*EXERCISE DIRECTIONS*.
Exactly as written, return every line of the data below apart from the pictures.

*RECORD EXTRACTS*.
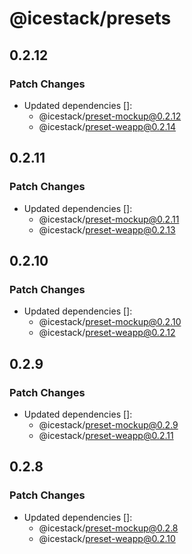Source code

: # @icestack/presets

## 0.2.12

### Patch Changes

- Updated dependencies []:
  - @icestack/preset-mockup@0.2.12
  - @icestack/preset-weapp@0.2.14

## 0.2.11

### Patch Changes

- Updated dependencies []:
  - @icestack/preset-mockup@0.2.11
  - @icestack/preset-weapp@0.2.13

## 0.2.10

### Patch Changes

- Updated dependencies []:
  - @icestack/preset-mockup@0.2.10
  - @icestack/preset-weapp@0.2.12

## 0.2.9

### Patch Changes

- Updated dependencies []:
  - @icestack/preset-mockup@0.2.9
  - @icestack/preset-weapp@0.2.11

## 0.2.8

### Patch Changes

- Updated dependencies []:
  - @icestack/preset-mockup@0.2.8
  - @icestack/preset-weapp@0.2.10
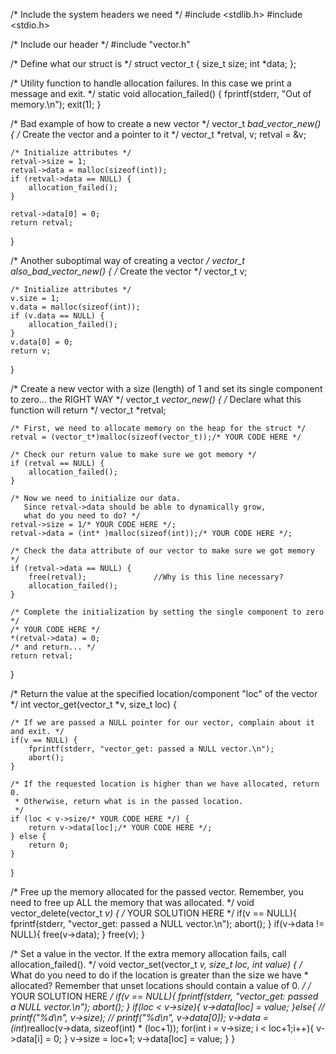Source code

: /* Include the system headers we need */
#include <stdlib.h>
#include <stdio.h>

/* Include our header */
#include "vector.h"

/* Define what our struct is */
struct vector_t {
    size_t size;
    int *data;
};

/* Utility function to handle allocation failures. In this
   case we print a message and exit. */
static void allocation_failed() {
    fprintf(stderr, "Out of memory.\n");
    exit(1);
}

/* Bad example of how to create a new vector */
vector_t *bad_vector_new() {
    /* Create the vector and a pointer to it */
    vector_t *retval, v;
    retval = &v;

    /* Initialize attributes */
    retval->size = 1;
    retval->data = malloc(sizeof(int));
    if (retval->data == NULL) {
        allocation_failed();
    }

    retval->data[0] = 0;
    return retval;
}

/* Another suboptimal way of creating a vector */
vector_t also_bad_vector_new() {
    /* Create the vector */
    vector_t v;

    /* Initialize attributes */
    v.size = 1;
    v.data = malloc(sizeof(int));
    if (v.data == NULL) {
        allocation_failed();
    }
    v.data[0] = 0;
    return v;
}

/* Create a new vector with a size (length) of 1
   and set its single component to zero... the
   RIGHT WAY */
vector_t *vector_new() {
    /* Declare what this function will return */
    vector_t *retval;

    /* First, we need to allocate memory on the heap for the struct */
    retval = (vector_t*)malloc(sizeof(vector_t));/* YOUR CODE HERE */

    /* Check our return value to make sure we got memory */
    if (retval == NULL) {
        allocation_failed();
    }

    /* Now we need to initialize our data.
       Since retval->data should be able to dynamically grow,
       what do you need to do? */
    retval->size = 1/* YOUR CODE HERE */;
    retval->data = (int* )malloc(sizeof(int));/* YOUR CODE HERE */;

    /* Check the data attribute of our vector to make sure we got memory */
    if (retval->data == NULL) {
        free(retval);				//Why is this line necessary?
        allocation_failed();
    }

    /* Complete the initialization by setting the single component to zero */
    /* YOUR CODE HERE */ 
    *(retval->data) = 0;
    /* and return... */
    return retval;
}

/* Return the value at the specified location/component "loc" of the vector */
int vector_get(vector_t *v, size_t loc) {

    /* If we are passed a NULL pointer for our vector, complain about it and exit. */
    if(v == NULL) {
        fprintf(stderr, "vector_get: passed a NULL vector.\n");
        abort();
    }

    /* If the requested location is higher than we have allocated, return 0.
     * Otherwise, return what is in the passed location.
     */
    if (loc < v->size/* YOUR CODE HERE */) {
        return v->data[loc];/* YOUR CODE HERE */;
    } else {
        return 0;
    }
}

/* Free up the memory allocated for the passed vector.
   Remember, you need to free up ALL the memory that was allocated. */
void vector_delete(vector_t *v) {
    /* YOUR SOLUTION HERE */
    if(v == NULL){
        fprintf(stderr, "vector_get: passed a NULL vector.\n");
        abort();
    }
    if(v->data != NULL){
        free(v->data);
    }
    free(v);
}

/* Set a value in the vector. If the extra memory allocation fails, call
   allocation_failed(). */
void vector_set(vector_t *v, size_t loc, int value) {
    /* What do you need to do if the location is greater than the size we have
     * allocated?  Remember that unset locations should contain a value of 0.
     */
    /* YOUR SOLUTION HERE */
    if(v == NULL){
        fprintf(stderr, "vector_get: passed a NULL vector.\n");
        abort();
    }
    if(loc < v->size){
        v->data[loc] = value;
    }else{
        // printf("%d\n", v->size);
        // printf("%d\n", v->data[0]);
        v->data = (int*)realloc(v->data, sizeof(int) * (loc+1));
        for(int i = v->size; i < loc+1;i++){
            v->data[i] = 0;
        }
        v->size = loc+1;
        v->data[loc] = value;
    }
}
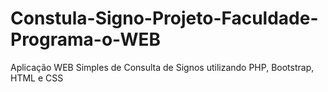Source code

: # Constula-Signo-Projeto-Faculdade-Programa-o-WEB
Aplicação WEB Simples de Consulta de Signos utilizando PHP, Bootstrap, HTML e CSS
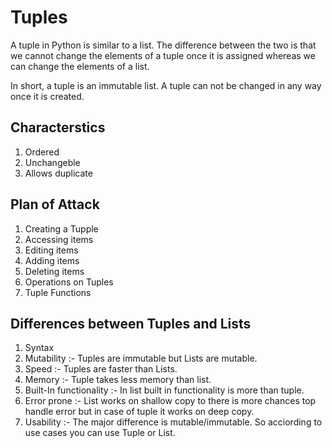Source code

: # Tuples
A tuple in Python is similar to a list. The difference between the two is that we cannot change the elements of a tuple once it is assigned whereas we can change the elements of a list.

In short, a tuple is an immutable list. A tuple can not be changed in any way once it is created.

## Characterstics

1. Ordered
2. Unchangeble
3. Allows duplicate

## Plan of Attack

1. Creating a Tupple
2. Accessing items
3. Editing items
4. Adding items
5. Deleting items
6. Operations on Tuples
7. Tuple Functions

## Differences between Tuples and Lists

1. Syntax
2. Mutability :- Tuples are immutable but Lists are mutable.
3. Speed :- Tuples are faster than Lists.
4. Memory :- Tuple takes less memory than list.
5. Built-In functionality :- In list built in functionality is more than tuple.
6. Error prone :- List works on shallow copy to there is more chances top handle error but in case of tuple it works on deep copy.
7. Usability :- The major difference is mutable/immutable. So acciording to use cases you can use Tuple or List.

*EXPECTED ANSWER*.
Source code

: # @icestack/presets

## 0.2.12

### Patch Changes

- Updated dependencies []:
  - @icestack/preset-mockup@0.2.12
  - @icestack/preset-weapp@0.2.14

## 0.2.11

### Patch Changes

- Updated dependencies []:
  - @icestack/preset-mockup@0.2.11
  - @icestack/preset-weapp@0.2.13

## 0.2.10

### Patch Changes

- Updated dependencies []:
  - @icestack/preset-mockup@0.2.10
  - @icestack/preset-weapp@0.2.12

## 0.2.9

### Patch Changes

- Updated dependencies []:
  - @icestack/preset-mockup@0.2.9
  - @icestack/preset-weapp@0.2.11

## 0.2.8

### Patch Changes

- Updated dependencies []:
  - @icestack/preset-mockup@0.2.8
  - @icestack/preset-weapp@0.2.10
Source code

: /* Include the system headers we need */
#include <stdlib.h>
#include <stdio.h>

/* Include our header */
#include "vector.h"

/* Define what our struct is */
struct vector_t {
    size_t size;
    int *data;
};

/* Utility function to handle allocation failures. In this
   case we print a message and exit. */
static void allocation_failed() {
    fprintf(stderr, "Out of memory.\n");
    exit(1);
}

/* Bad example of how to create a new vector */
vector_t *bad_vector_new() {
    /* Create the vector and a pointer to it */
    vector_t *retval, v;
    retval = &v;

    /* Initialize attributes */
    retval->size = 1;
    retval->data = malloc(sizeof(int));
    if (retval->data == NULL) {
        allocation_failed();
    }

    retval->data[0] = 0;
    return retval;
}

/* Another suboptimal way of creating a vector */
vector_t also_bad_vector_new() {
    /* Create the vector */
    vector_t v;

    /* Initialize attributes */
    v.size = 1;
    v.data = malloc(sizeof(int));
    if (v.data == NULL) {
        allocation_failed();
    }
    v.data[0] = 0;
    return v;
}

/* Create a new vector with a size (length) of 1
   and set its single component to zero... the
   RIGHT WAY */
vector_t *vector_new() {
    /* Declare what this function will return */
    vector_t *retval;

    /* First, we need to allocate memory on the heap for the struct */
    retval = (vector_t*)malloc(sizeof(vector_t));/* YOUR CODE HERE */

    /* Check our return value to make sure we got memory */
    if (retval == NULL) {
        allocation_failed();
    }

    /* Now we need to initialize our data.
       Since retval->data should be able to dynamically grow,
       what do you need to do? */
    retval->size = 1/* YOUR CODE HERE */;
    retval->data = (int* )malloc(sizeof(int));/* YOUR CODE HERE */;

    /* Check the data attribute of our vector to make sure we got memory */
    if (retval->data == NULL) {
        free(retval);				//Why is this line necessary?
        allocation_failed();
    }

    /* Complete the initialization by setting the single component to zero */
    /* YOUR CODE HERE */ 
    *(retval->data) = 0;
    /* and return... */
    return retval;
}

/* Return the value at the specified location/component "loc" of the vector */
int vector_get(vector_t *v, size_t loc) {

    /* If we are passed a NULL pointer for our vector, complain about it and exit. */
    if(v == NULL) {
        fprintf(stderr, "vector_get: passed a NULL vector.\n");
        abort();
    }

    /* If the requested location is higher than we have allocated, return 0.
     * Otherwise, return what is in the passed location.
     */
    if (loc < v->size/* YOUR CODE HERE */) {
        return v->data[loc];/* YOUR CODE HERE */;
    } else {
        return 0;
    }
}

/* Free up the memory allocated for the passed vector.
   Remember, you need to free up ALL the memory that was allocated. */
void vector_delete(vector_t *v) {
    /* YOUR SOLUTION HERE */
    if(v == NULL){
        fprintf(stderr, "vector_get: passed a NULL vector.\n");
        abort();
    }
    if(v->data != NULL){
        free(v->data);
    }
    free(v);
}

/* Set a value in the vector. If the extra memory allocation fails, call
   allocation_failed(). */
void vector_set(vector_t *v, size_t loc, int value) {
    /* What do you need to do if the location is greater than the size we have
     * allocated?  Remember that unset locations should contain a value of 0.
     */
    /* YOUR SOLUTION HERE */
    if(v == NULL){
        fprintf(stderr, "vector_get: passed a NULL vector.\n");
        abort();
    }
    if(loc < v->size){
        v->data[loc] = value;
    }else{
        // printf("%d\n", v->size);
        // printf("%d\n", v->data[0]);
        v->data = (int*)realloc(v->data, sizeof(int) * (loc+1));
        for(int i = v->size; i < loc+1;i++){
            v->data[i] = 0;
        }
        v->size = loc+1;
        v->data[loc] = value;
    }
}
Source code

: # Constula-Signo-Projeto-Faculdade-Programa-o-WEB
Aplicação WEB Simples de Consulta de Signos utilizando PHP, Bootstrap, HTML e CSS
Source code

: # Tuples
A tuple in Python is similar to a list. The difference between the two is that we cannot change the elements of a tuple once it is assigned whereas we can change the elements of a list.

In short, a tuple is an immutable list. A tuple can not be changed in any way once it is created.

## Characterstics

1. Ordered
2. Unchangeble
3. Allows duplicate

## Plan of Attack

1. Creating a Tupple
2. Accessing items
3. Editing items
4. Adding items
5. Deleting items
6. Operations on Tuples
7. Tuple Functions

## Differences between Tuples and Lists

1. Syntax
2. Mutability :- Tuples are immutable but Lists are mutable.
3. Speed :- Tuples are faster than Lists.
4. Memory :- Tuple takes less memory than list.
5. Built-In functionality :- In list built in functionality is more than tuple.
6. Error prone :- List works on shallow copy to there is more chances top handle error but in case of tuple it works on deep copy.
7. Usability :- The major difference is mutable/immutable. So acciording to use cases you can use Tuple or List.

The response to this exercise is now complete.